Directions
Search the listing below for the string "index", then copy every line it appears in.

=====

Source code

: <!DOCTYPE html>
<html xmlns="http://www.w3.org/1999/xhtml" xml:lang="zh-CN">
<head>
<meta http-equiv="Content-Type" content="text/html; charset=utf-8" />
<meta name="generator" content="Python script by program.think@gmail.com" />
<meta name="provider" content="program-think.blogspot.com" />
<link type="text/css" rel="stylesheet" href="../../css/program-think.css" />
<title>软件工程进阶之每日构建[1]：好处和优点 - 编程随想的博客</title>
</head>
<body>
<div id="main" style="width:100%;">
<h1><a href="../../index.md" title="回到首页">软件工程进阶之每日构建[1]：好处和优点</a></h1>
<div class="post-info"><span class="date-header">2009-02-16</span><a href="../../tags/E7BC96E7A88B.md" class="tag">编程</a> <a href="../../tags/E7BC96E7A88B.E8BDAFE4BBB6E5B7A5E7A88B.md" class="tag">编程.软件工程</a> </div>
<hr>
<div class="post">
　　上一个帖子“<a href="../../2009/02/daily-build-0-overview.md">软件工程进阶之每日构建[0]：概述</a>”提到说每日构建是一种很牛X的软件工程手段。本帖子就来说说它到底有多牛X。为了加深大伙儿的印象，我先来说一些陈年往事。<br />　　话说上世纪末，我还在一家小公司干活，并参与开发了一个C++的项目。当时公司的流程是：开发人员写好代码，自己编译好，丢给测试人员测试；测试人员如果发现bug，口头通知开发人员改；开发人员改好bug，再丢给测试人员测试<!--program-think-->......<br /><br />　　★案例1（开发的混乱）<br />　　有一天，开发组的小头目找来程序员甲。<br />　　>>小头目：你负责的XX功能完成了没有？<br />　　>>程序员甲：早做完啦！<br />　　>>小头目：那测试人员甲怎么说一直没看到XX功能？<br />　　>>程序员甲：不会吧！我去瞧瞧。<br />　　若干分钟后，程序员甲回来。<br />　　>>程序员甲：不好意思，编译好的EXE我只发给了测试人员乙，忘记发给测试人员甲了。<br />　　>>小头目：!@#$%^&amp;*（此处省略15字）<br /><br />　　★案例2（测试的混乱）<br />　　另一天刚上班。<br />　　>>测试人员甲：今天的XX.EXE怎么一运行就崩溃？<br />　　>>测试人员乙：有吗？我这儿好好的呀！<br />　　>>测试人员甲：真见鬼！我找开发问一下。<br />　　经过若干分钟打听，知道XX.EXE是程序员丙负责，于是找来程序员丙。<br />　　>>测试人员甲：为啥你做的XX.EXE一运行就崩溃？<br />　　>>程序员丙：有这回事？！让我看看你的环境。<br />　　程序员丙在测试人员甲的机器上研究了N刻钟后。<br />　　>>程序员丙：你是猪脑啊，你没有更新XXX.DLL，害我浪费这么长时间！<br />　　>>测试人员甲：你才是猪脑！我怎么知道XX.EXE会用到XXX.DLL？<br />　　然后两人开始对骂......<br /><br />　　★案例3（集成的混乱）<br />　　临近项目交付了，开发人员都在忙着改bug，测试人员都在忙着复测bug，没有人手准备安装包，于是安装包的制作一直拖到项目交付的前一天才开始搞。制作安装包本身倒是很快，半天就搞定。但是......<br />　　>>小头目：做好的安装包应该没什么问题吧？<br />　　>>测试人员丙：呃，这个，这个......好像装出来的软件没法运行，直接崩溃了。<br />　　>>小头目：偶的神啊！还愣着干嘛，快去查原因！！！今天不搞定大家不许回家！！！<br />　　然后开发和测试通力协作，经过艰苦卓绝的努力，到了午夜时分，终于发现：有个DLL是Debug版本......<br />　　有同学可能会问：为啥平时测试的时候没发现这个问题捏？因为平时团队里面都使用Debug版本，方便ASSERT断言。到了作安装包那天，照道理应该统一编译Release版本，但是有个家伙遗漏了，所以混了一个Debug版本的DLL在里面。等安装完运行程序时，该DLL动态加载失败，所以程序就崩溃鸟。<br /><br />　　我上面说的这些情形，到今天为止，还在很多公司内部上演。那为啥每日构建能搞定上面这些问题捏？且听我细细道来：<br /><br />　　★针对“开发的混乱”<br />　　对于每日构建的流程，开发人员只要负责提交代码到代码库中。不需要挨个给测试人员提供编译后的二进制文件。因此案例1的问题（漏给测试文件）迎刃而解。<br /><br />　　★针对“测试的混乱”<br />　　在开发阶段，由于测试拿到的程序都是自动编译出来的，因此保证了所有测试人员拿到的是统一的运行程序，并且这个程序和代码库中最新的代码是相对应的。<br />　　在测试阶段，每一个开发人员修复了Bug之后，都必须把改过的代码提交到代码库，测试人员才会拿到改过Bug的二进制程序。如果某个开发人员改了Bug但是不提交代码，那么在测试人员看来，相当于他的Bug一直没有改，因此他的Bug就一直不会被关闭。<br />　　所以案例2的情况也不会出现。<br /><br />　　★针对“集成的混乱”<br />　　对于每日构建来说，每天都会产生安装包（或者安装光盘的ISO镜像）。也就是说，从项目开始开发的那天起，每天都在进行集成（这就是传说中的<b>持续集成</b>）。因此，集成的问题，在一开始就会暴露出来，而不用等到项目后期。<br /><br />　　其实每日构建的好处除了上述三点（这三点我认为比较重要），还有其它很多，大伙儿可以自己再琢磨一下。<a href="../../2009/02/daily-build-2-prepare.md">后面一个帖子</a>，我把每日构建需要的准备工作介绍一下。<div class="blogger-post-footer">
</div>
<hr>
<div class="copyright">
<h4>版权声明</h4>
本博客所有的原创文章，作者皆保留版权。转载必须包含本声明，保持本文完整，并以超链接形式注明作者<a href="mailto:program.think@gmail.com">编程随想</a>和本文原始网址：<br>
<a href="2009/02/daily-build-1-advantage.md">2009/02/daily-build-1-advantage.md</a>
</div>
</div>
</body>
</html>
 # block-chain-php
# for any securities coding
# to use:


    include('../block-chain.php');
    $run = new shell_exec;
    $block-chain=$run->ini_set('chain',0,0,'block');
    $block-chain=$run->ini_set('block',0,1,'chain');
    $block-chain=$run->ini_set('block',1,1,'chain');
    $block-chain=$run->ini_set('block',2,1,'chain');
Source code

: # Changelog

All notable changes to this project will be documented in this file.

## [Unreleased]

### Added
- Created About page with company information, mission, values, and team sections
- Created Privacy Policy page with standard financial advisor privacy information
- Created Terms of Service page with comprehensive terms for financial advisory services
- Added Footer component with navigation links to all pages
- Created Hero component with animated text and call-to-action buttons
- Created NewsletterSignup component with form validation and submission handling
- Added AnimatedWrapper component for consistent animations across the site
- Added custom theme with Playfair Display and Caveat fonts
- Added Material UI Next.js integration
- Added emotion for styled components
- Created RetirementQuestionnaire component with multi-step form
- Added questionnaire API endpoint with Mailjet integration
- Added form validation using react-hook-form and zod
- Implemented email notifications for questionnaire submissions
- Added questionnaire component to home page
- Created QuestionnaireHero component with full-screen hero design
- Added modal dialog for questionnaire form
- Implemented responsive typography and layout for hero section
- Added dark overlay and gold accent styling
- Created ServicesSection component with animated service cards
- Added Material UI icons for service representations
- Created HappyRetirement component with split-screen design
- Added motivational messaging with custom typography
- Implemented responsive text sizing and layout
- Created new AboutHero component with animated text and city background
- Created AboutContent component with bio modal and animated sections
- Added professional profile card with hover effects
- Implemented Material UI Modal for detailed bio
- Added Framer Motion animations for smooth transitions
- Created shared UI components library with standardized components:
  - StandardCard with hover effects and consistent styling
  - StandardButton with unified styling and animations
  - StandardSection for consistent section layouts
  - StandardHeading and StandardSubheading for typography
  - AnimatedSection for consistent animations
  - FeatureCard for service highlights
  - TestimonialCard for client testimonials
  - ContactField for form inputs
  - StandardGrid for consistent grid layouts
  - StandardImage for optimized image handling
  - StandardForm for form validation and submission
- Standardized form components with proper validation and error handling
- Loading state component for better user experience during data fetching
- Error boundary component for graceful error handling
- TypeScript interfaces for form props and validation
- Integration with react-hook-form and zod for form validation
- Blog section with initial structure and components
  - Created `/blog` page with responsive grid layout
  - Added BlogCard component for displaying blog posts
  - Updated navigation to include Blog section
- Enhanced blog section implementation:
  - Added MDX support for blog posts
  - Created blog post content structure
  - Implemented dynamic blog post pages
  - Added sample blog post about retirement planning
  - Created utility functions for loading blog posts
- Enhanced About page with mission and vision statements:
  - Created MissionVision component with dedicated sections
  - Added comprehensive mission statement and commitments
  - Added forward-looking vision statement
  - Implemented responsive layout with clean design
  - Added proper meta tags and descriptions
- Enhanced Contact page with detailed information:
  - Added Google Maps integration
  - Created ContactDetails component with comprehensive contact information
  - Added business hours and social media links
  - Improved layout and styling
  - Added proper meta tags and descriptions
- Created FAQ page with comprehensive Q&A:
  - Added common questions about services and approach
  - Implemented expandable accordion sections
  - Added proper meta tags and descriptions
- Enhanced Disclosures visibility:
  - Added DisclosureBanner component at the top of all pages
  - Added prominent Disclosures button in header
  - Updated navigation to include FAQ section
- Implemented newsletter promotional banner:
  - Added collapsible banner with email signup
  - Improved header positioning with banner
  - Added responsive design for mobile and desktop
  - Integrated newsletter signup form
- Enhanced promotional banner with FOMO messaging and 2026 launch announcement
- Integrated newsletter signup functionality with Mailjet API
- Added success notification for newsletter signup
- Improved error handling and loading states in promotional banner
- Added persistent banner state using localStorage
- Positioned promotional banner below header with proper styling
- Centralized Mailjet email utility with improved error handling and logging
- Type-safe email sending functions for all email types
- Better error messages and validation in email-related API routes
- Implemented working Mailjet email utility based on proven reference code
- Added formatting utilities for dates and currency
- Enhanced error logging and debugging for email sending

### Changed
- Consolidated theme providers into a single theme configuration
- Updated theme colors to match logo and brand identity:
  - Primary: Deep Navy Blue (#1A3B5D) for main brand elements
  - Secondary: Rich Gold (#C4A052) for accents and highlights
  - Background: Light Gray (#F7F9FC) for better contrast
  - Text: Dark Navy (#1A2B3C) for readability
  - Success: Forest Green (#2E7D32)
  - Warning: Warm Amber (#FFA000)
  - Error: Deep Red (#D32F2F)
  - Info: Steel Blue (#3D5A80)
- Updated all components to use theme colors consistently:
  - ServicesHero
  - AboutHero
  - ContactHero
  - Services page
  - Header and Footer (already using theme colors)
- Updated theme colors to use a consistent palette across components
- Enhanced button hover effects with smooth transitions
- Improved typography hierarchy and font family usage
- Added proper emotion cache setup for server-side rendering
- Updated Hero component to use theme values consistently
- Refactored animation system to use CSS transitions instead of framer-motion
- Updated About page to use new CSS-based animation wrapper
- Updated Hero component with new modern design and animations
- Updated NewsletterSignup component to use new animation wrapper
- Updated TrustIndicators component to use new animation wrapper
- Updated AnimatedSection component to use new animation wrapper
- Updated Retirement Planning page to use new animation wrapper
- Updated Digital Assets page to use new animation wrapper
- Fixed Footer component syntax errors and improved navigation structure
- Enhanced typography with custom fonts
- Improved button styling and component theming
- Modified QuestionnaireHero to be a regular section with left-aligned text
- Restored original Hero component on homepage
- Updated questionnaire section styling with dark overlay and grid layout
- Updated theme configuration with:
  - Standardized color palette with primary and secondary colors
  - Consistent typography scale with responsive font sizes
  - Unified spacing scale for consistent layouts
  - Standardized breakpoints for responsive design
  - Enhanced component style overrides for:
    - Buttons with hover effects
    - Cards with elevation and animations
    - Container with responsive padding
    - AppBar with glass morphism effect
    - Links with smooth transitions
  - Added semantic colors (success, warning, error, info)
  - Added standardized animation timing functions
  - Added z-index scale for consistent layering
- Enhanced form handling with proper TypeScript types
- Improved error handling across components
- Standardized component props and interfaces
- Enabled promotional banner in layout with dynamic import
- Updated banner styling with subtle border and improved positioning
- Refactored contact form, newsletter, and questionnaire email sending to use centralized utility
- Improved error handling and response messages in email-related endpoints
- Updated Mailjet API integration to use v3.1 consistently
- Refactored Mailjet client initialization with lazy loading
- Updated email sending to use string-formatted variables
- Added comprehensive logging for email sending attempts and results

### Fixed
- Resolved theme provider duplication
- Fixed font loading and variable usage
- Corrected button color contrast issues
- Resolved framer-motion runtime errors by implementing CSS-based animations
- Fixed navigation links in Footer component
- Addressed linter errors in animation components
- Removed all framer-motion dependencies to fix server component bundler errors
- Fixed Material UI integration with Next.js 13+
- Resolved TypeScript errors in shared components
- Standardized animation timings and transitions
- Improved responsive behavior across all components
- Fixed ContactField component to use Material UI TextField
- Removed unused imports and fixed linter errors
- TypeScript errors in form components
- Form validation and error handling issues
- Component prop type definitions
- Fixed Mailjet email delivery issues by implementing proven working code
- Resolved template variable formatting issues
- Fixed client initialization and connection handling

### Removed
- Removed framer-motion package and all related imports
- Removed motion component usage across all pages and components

=====

Written answer
<h1><a href="../../index.md" title="回到首页">软件工程进阶之每日构建[1]：好处和优点</a></h1>
  - Added z-index scale for consistent layering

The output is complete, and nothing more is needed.